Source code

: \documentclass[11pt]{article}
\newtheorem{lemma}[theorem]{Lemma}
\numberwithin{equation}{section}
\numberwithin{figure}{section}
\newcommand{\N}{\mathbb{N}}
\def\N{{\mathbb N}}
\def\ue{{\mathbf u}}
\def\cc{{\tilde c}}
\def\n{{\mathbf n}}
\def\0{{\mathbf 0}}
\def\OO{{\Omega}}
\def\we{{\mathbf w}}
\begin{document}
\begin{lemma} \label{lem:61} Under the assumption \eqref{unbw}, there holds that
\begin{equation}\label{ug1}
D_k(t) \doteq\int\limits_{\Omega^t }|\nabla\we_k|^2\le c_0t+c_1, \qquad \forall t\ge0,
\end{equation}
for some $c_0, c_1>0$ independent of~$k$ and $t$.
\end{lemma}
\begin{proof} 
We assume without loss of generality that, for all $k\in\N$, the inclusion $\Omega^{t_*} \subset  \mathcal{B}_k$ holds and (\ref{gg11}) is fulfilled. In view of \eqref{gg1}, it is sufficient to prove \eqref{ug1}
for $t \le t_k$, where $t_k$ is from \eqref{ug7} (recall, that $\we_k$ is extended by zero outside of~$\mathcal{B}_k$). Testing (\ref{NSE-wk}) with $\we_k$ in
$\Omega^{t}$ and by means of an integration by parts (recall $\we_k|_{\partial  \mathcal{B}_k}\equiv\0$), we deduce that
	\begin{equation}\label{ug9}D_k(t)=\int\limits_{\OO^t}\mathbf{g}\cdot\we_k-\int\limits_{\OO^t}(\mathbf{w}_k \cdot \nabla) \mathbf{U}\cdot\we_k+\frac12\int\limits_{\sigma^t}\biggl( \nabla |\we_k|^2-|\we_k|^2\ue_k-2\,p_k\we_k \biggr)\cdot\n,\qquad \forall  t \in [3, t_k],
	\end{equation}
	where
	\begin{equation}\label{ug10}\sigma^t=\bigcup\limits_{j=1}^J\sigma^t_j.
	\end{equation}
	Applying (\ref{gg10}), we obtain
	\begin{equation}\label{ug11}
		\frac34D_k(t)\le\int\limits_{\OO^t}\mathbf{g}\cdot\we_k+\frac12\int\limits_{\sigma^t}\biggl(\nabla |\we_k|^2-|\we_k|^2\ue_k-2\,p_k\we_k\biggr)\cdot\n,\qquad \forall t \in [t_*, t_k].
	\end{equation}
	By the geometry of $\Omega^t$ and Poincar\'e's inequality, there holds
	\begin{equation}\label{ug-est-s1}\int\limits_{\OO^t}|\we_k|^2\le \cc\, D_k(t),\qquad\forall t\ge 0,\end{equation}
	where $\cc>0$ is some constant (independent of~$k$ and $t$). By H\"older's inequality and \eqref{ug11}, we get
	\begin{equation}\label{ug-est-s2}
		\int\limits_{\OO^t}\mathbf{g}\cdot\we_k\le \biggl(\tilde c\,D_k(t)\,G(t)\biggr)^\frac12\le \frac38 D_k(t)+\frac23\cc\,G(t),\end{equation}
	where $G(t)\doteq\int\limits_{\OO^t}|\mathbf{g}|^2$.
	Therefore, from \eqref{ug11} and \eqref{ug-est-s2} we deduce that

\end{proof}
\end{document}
_ _ _
* _EXERCISE AIM_:
What is the count of lines in the data above containing the string "where"? Write the number and nothing else.

* _SOLUTION TO THE PROBLEM_:
4